Problem to work on. What is the number of lines below that hold "AttributeTok"? Answer with that number only.

Records provided.
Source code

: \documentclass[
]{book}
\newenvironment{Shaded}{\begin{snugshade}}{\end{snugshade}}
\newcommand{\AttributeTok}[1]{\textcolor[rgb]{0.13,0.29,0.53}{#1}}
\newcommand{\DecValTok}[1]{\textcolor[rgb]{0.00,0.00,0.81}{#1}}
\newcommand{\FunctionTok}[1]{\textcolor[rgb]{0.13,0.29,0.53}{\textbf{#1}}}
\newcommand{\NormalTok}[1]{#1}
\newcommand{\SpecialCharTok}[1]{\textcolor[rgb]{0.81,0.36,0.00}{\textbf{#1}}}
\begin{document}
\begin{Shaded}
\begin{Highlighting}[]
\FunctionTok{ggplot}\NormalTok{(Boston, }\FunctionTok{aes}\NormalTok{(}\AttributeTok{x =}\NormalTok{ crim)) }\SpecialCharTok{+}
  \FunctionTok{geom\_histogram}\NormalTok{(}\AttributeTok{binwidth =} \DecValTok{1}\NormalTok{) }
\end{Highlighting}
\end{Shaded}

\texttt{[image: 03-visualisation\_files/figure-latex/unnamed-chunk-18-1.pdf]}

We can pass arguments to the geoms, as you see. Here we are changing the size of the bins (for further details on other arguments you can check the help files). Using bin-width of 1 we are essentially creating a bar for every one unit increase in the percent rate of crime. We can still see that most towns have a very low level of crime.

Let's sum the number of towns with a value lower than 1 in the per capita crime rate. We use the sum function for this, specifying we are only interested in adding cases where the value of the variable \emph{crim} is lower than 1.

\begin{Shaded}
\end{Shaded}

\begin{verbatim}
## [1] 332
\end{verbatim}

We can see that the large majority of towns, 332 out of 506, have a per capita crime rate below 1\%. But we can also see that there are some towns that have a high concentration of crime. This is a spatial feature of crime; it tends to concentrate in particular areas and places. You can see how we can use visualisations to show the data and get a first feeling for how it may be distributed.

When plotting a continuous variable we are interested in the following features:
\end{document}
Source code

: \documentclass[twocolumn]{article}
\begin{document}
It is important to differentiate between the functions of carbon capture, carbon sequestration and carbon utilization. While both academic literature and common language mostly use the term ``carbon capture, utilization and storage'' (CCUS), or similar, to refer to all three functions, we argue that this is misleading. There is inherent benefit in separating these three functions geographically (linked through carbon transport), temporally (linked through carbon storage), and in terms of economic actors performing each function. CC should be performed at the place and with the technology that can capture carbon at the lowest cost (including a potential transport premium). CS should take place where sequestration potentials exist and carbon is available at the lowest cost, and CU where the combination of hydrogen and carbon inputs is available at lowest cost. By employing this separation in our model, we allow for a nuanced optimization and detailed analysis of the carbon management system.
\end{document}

Output for this exercise. 3